We drove through downtown Oxnard for a look. It was no tourist destination like downtown Ventura or Santa Barbara; it was Mexicanized.
Was it always like that? Two old guys talked in the shade by the dumpster behind Asahi Market. The back door was open for ventilation. We went inside to check it out. It had bowls, sacks of rice, prepackaged mochi, a long meat case with one partial octopus in it, a Chicano guy slicing sukiyaki beef.
It turns out the market had been in the area for more than a century. Even through internment and relocation during World War 2. It was one of several local businesses to do so. Most Japantown businesses like these had been forcibly taken and the original owners dispersed. In Oxnard you could walk back in time and purchase historical ume from the cold case for $2.99. I also bought kim chi and a can of green tea.
I doubted somehow that the original owners still operated the place. But it was clear from the customers coming and going—not a lot, but several—that the Asian community, including young Asian women, were loyal customers.
We walked around the aisles smelling the smells of nostalgia and weird old feelings of the past, which has been so abruptly and totally swept aside everywhere else. The Asahi Market does sell Korean black rice.

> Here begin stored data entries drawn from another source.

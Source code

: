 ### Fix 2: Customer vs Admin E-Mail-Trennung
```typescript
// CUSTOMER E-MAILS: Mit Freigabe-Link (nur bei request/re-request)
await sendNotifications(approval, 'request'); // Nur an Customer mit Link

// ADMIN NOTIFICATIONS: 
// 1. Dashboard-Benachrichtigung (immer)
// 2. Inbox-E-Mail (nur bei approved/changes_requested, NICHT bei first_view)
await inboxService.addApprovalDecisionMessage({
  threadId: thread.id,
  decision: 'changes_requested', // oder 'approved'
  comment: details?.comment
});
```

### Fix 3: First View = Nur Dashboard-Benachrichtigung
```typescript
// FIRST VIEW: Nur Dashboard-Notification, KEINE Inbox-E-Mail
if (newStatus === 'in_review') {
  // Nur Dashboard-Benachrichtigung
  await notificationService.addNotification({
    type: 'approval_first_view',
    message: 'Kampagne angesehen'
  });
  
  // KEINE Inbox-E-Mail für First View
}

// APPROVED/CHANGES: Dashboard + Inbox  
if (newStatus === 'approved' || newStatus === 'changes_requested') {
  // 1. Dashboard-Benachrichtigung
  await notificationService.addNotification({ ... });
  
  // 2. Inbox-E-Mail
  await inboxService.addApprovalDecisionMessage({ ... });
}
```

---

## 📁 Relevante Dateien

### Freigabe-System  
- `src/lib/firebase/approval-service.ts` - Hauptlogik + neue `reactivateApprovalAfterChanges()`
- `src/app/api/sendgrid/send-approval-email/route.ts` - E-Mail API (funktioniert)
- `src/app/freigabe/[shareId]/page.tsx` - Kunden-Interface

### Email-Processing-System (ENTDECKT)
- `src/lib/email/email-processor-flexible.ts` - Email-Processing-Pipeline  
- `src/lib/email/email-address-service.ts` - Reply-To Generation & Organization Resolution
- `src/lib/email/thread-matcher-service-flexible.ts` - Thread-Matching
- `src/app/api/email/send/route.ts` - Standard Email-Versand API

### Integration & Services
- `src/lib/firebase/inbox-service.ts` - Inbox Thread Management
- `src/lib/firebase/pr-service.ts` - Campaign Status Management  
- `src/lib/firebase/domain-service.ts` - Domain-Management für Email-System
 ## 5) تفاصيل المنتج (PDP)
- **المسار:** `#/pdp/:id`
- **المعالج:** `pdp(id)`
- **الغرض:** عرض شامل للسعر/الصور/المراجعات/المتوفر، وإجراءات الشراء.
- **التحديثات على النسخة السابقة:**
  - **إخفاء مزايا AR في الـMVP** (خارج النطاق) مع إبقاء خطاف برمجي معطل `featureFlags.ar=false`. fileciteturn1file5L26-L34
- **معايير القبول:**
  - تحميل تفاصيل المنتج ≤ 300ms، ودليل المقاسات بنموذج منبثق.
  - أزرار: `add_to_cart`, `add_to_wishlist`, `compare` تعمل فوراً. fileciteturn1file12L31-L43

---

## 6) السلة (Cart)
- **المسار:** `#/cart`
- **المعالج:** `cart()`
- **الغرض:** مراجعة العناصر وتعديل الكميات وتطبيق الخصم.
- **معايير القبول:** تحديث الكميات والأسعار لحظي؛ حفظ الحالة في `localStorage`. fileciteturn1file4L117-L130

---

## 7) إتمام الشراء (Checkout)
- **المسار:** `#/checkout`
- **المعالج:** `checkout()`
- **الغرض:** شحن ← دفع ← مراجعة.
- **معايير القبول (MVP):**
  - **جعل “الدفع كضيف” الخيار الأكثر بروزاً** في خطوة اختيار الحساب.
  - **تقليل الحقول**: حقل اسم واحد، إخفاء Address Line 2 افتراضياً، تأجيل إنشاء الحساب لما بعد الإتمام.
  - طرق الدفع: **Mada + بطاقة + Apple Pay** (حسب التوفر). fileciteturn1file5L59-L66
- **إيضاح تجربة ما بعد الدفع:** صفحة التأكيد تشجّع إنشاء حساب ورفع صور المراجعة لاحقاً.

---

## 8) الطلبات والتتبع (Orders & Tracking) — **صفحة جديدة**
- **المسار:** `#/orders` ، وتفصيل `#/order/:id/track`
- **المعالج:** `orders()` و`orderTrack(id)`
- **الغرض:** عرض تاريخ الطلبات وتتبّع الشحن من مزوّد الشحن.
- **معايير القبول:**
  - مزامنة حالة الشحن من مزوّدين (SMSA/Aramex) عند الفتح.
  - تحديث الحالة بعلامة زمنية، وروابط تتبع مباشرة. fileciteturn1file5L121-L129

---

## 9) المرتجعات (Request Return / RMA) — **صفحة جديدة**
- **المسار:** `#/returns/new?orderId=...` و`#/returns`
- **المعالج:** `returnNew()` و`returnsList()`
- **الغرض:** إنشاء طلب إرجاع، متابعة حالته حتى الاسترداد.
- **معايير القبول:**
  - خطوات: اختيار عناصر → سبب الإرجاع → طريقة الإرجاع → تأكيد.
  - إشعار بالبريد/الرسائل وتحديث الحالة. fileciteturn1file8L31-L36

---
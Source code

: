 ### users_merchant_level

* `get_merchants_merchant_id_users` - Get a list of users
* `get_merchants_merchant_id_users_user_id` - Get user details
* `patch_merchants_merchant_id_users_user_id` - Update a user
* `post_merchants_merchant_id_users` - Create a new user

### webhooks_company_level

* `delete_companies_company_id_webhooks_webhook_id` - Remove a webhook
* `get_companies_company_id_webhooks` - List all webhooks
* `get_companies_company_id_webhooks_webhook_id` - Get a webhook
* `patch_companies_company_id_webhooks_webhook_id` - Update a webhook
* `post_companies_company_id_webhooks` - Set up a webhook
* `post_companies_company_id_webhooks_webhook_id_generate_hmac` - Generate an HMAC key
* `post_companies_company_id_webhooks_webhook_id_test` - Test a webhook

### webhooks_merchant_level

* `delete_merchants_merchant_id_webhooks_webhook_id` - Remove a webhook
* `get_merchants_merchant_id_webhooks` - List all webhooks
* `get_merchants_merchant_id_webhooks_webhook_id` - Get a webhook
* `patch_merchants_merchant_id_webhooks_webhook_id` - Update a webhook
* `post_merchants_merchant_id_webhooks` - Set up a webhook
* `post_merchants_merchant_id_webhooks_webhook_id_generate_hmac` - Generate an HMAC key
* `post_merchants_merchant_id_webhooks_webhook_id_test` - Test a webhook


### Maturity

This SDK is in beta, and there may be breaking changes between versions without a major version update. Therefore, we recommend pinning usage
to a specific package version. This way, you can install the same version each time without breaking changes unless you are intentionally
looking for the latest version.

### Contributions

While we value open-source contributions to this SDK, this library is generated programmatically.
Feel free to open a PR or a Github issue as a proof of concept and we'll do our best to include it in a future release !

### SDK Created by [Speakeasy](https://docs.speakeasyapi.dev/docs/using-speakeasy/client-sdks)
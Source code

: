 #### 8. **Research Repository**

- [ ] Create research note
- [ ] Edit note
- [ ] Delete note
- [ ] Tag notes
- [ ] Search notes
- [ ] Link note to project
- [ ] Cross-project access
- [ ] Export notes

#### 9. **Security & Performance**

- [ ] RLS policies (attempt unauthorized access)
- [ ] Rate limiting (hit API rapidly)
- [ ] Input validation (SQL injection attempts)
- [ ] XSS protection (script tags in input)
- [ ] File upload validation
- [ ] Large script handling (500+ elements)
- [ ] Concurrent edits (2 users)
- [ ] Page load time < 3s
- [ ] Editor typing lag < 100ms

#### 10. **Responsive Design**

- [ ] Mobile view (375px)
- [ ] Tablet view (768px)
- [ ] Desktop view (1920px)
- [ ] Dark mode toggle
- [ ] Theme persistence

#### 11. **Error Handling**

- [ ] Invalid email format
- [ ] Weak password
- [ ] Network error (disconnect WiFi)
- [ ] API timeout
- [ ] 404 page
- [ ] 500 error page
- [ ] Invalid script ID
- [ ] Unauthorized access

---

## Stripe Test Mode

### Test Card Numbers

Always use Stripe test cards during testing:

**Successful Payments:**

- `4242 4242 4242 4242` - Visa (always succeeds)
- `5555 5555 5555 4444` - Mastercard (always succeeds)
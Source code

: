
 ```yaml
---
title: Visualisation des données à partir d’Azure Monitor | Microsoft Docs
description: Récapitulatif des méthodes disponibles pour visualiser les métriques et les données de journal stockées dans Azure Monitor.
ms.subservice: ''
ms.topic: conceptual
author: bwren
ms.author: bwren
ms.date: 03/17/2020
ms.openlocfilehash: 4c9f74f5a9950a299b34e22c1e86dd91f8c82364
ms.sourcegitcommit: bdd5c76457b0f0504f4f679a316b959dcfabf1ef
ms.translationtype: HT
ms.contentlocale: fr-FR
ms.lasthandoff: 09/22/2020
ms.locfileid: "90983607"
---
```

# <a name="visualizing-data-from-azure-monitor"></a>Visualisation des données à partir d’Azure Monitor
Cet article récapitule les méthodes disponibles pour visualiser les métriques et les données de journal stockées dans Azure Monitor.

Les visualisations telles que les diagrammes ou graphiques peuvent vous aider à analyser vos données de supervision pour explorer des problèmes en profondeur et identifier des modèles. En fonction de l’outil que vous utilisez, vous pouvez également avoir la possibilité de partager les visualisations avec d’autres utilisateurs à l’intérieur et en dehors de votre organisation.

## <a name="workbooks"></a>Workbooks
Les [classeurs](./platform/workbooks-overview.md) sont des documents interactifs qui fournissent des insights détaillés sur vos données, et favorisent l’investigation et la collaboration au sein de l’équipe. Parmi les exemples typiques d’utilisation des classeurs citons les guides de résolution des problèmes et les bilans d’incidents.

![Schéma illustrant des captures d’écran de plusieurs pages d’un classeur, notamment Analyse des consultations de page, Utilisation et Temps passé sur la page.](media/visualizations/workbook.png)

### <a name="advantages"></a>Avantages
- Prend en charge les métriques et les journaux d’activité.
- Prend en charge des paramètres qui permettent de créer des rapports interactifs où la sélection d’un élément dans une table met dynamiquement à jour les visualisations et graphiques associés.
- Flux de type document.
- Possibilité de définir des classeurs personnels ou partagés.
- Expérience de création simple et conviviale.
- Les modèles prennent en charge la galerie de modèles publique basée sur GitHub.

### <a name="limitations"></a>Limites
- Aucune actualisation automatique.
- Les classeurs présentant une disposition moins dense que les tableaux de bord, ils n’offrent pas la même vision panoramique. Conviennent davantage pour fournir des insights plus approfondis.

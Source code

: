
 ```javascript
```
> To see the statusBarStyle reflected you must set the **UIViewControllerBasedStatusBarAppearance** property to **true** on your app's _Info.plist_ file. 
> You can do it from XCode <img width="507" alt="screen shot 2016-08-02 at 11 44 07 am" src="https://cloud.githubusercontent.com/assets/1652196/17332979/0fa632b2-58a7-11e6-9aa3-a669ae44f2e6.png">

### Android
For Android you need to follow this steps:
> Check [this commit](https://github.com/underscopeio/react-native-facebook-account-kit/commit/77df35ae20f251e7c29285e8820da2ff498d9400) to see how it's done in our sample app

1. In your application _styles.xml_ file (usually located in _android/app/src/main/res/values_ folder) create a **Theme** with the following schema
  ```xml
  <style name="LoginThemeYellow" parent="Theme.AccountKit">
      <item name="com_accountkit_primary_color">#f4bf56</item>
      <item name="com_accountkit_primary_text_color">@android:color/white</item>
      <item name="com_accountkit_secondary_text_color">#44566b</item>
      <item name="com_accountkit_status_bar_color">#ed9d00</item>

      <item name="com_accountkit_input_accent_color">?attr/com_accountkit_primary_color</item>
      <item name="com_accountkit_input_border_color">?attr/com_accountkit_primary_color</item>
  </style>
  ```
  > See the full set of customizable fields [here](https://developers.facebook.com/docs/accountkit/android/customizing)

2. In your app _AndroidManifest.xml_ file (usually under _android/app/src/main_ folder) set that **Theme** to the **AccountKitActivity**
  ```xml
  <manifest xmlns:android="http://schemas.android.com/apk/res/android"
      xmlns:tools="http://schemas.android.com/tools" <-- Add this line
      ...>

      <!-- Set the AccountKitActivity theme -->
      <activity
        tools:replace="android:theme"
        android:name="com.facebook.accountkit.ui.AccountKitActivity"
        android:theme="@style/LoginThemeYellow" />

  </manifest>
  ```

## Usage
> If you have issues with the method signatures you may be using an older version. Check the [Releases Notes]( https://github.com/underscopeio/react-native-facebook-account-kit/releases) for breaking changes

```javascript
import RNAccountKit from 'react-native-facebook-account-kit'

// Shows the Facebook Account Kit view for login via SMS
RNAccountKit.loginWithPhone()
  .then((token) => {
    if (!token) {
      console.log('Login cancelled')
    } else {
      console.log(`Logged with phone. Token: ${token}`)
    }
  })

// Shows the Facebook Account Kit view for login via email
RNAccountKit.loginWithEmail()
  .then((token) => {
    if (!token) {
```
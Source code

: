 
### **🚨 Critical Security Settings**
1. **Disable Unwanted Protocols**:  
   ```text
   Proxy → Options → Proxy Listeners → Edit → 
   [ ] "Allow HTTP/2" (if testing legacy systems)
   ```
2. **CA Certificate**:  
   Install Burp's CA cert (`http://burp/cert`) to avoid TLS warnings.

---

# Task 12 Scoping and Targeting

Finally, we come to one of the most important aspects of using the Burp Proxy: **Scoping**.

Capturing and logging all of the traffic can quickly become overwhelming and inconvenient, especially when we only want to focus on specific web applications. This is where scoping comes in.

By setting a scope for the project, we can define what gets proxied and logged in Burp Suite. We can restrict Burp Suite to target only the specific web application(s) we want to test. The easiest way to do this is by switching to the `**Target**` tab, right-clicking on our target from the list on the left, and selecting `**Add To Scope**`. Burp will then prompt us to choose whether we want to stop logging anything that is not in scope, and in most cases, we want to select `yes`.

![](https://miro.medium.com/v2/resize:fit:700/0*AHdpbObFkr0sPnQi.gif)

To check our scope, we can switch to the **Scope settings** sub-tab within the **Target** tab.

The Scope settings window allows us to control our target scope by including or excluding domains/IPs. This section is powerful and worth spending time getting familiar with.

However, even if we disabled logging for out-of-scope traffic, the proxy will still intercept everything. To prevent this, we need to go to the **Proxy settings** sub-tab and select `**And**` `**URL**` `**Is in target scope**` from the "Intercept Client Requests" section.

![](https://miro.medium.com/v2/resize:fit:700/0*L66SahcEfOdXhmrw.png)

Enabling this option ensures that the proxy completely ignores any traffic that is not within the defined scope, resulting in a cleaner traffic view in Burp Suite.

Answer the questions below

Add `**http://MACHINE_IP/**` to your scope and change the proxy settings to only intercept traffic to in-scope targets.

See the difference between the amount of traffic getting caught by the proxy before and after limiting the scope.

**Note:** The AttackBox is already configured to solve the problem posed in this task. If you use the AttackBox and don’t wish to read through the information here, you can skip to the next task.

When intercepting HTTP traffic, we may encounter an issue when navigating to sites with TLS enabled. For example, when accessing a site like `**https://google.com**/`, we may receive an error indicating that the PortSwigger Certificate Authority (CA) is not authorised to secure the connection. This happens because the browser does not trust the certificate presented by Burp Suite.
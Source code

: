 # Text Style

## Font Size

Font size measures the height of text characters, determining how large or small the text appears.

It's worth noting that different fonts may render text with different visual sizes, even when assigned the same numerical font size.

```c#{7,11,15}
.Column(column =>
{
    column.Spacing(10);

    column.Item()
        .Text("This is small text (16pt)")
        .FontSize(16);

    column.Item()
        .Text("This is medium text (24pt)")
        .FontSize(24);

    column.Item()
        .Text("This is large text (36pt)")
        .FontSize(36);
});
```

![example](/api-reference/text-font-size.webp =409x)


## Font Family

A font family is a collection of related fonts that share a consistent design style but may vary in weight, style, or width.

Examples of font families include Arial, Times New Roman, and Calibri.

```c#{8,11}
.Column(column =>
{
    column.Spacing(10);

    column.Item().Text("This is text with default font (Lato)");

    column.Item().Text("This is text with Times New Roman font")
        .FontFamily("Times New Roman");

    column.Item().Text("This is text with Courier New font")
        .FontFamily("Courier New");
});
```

I was curious so I drove around the plaza with its music bandstand and viejos sitting in the shade and people who seemed like alcoholics sleeping in the sun or discussing life on the grass, jabbing with cigarettes to emphasize points. Young people were walking around; older Mexicanos in Stetsons stood in the shade of buildings, talking on cell phones.
It said “Otani Fish Market” on the outside, but the meat cases were empty and plastered over with drawings by small children testifying to their love for Otani fried fish. At some point in the last couple decades the old fish market changed over into a fried fish restaurant. Chicanos from the neighborhood were eating shrimp “Mexican style” cocktails and fried fish plates with white “Japanese rice” and green salad.
The Otani establishment and family went back at least to the 1920s in this area, when Itzuko ‘Izzy’ Otani started this business. Like the Asahi Market, it too had survived somehow the decades of discrimination, forced relocation and racism. How had it?
Next to the door to the kitchen area, Otani’s had old photos framed on the wall, including one of Itzuko Otani on a jury in the 1920s. A couple of the other jurors seemed to be Chicano and the rest white. Itzuko Otani died in 1999.
We had ‘Mexican style’ cocktails, sitting next to a gravelly voiced leathery couple where the guy was talking loud (it sounded like he’d done a lot of jail time) and his woman was a tough bird too. They lowered their voices when we sat down at the old school formica tables with attached bench seats, bolted to the floor.
I enjoyed my cocktail (though it appeared like the fried fish items might be the main strength of the place, you could buy a to go platter of dozens of pieces of salmon or other fish for $20 to $30. We were just taking in the atmosphere of the place; it’s not every day you can walk in and out of 1965 or 1970. These old Nisei places are long gone, replaced by new style Nihonjin or Korean fancier sushi eateries.
It looked like an old fish market inside, that was trying to be a sort of sit down restaurant. Transition partially made into the 21sty century, partly not. You could park your vehicle under big dirty ficus trees breaking the sidewalk on the side street and walk in off the street into a moment of another time. What’s that worth to you?
It was at least 90 degrees outside, so we sat well away from the windows. The space was big inside, but no air conditioning, through the blowers or fans must have been on in the kitchen. A crew of four young Chicanas perhaps supervised by the older woman cooking ran the place. She might’ve been hapa.
California has a racist history partially acknowledged in memorial commemorations like the mural in China Alley on Ventura’s north side of town, which commemorates the Chinese community driven out many decades ago. Across the alley from the mural, a storefront Ventura firefighters museum includes a photograph of the Chinese firefighters company, which was formed of Chinese volunteers because white men refused to fight fires in Chinatown, although the plaque said that “the Chinese voluntarily fought fires throughout the town and were often the first ones to arrive.”
The farm fields where Japanese and Mexican farm workers toiled and sometimes jointly organized are now covered in ugly blocks of tract housing and condos. The railroad tracks on the south side of town still bisect downtown Oxnard from a neighborhood of small houses behind the big Sunkist packing plant, but I could not tell whether either the plant nor the railroad line functioned any more. It looked doubtful. Our time was up, we headed out to the beach.
I sped north on Oxnard Blvd (Pacific Coast Highway 1) feeling, as usual, semi-uncomfortable to feel like I had been looking at the past, walking around in the past. Maybe by driving fast to Ventura, I could get away.